Dominasi asing di sektor pertambangan itu dinilai kian mengkhawatirkan, bahkan telah mengancam kedaulatan perekonomian Indonesia karena menjadikan pertambangan sebagai komoditas yang tidak memberikan manfaat langsung bagi kesejahteraan rakyat.
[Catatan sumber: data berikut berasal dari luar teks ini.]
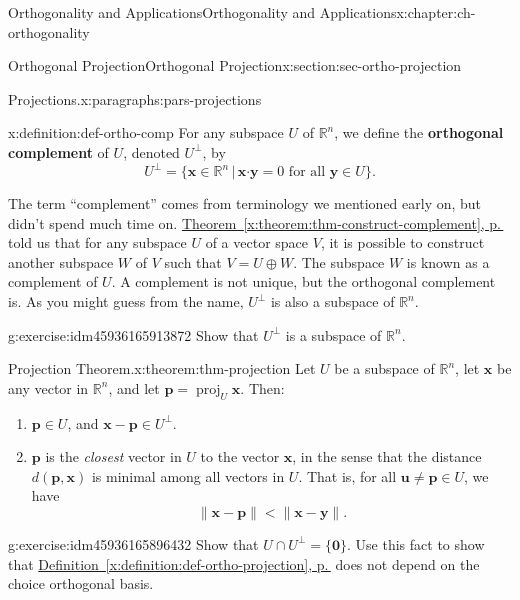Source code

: \documentclass[oneside,10pt,]{book}
\newcommand{\xreffont}{\relax}
\newcommand{\terminology}[1]{\textbf{#1}}
\numberwithin{equation}{section}
\newcommand{\R}{\mathbb{R}}
\newcommand{\dotp}{\!\boldsymbol{\cdot}\!}
\newcommand{\len}[1]{\lVert #1\rVert}
\newcommand{\proj}[2]{\operatorname{proj}_{#1}{#2}}
\newcommand{\uu}{\mathbf{u}}
\newcommand{\xx}{\mathbf{x}}
\newcommand{\yy}{\mathbf{y}}
\newcommand{\lt}{<}
\begin{document}
\begin{chapterptx}{Orthogonality and Applications}{}{Orthogonality and Applications}{}{}{x:chapter:ch-orthogonality}
\begin{sectionptx}{Orthogonal Projection}{}{Orthogonal Projection}{}{}{x:section:sec-ortho-projection}
\begin{paragraphs}{Projections.}{x:paragraphs:pars-projections}
\begin{definition}{}{x:definition:def-ortho-comp}%
For any subspace \(U\) of \(\R^n\), we define the \terminology{orthogonal complement} of \(U\), denoted \(U^\bot\), by%
\begin{equation*}
U^\bot = \{\xx\in\R^n \,|\, \xx\dotp\yy = 0 \text{ for all } \yy\in U\}\text{.}
\end{equation*}
%
\end{definition}
The term ``complement'' comes from terminology we mentioned early on, but didn't spend much time on. \hyperref[x:theorem:thm-construct-complement]{Theorem~{\xreffont\ref{x:theorem:thm-construct-complement}}, p.\,\pageref{x:theorem:thm-construct-complement}} told us that for any subspace \(U\) of a vector space \(V\), it is possible to construct another subspace \(W\) of \(V\) such that \(V = U\oplus W\). The subspace \(W\) is known as a complement of \(U\). A complement is not unique, but the orthogonal complement is. As you might guess from the name, \(U^\bot\) is also a subspace of \(\R^n\).%
\begin{inlineexercise}{}{g:exercise:idm45936165913872}%
Show that \(U^\bot\) is a subspace of \(\R^n\).%
\end{inlineexercise}%
\begin{theorem}{Projection Theorem.}{}{x:theorem:thm-projection}%
Let \(U\) be a subspace of \(\R^n\), let \(\xx\) be any vector in \(\R^n\), and let \(\mathbf{p}=\proj{U}{\xx}\). Then:%
\begin{enumerate}
\item{}\(\mathbf{p}\in U\), and \(\xx-\mathbf{p}\in U^\bot\).%
\item{}\(\mathbf{p}\) is the \emph{closest} vector in \(U\) to the vector \(\xx\), in the sense that the distance \(d(\mathbf{p},\xx)\) is minimal among all vectors in \(U\). That is, for all \(\uu\neq \mathbf{p}\in U\), we have%
\begin{equation*}
\len{\xx-\mathbf{p}}\lt\len{\xx-\yy}\text{.}
\end{equation*}
%
\end{enumerate}
%
\end{theorem}
\begin{inlineexercise}{}{g:exercise:idm45936165896432}%
Show that \(U\cap U^\bot = \{\mathbf{0}\}\). Use this fact to show that \hyperref[x:definition:def-ortho-projection]{Definition~{\xreffont\ref{x:definition:def-ortho-projection}}, p.\,\pageref{x:definition:def-ortho-projection}} does not depend on the choice orthogonal basis.%
\par\smallskip%

\end{inlineexercise}
\end{paragraphs}
\end{sectionptx}
\end{chapterptx}
\end{document}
Apalagi, sekitar 80% kuasa pertambangan telah dikuasai asing.
Besarnya dominasi asing disebabkan oleh kebijakan pemerintah yang terlalu membuka lebar pintu investasi bagi investor asing di sektor strategis.
Berdasarkan laporan Badan Koordinasi Penanaman Modal (BKPM), realisasi investasi asing di sektor pertambangan sampai kuartal II-2011 mencapai US$1,51 atau 31,5% dari keseluruhan Penanaman Modal Asing (PMA) sebesar US$4,78 miliar.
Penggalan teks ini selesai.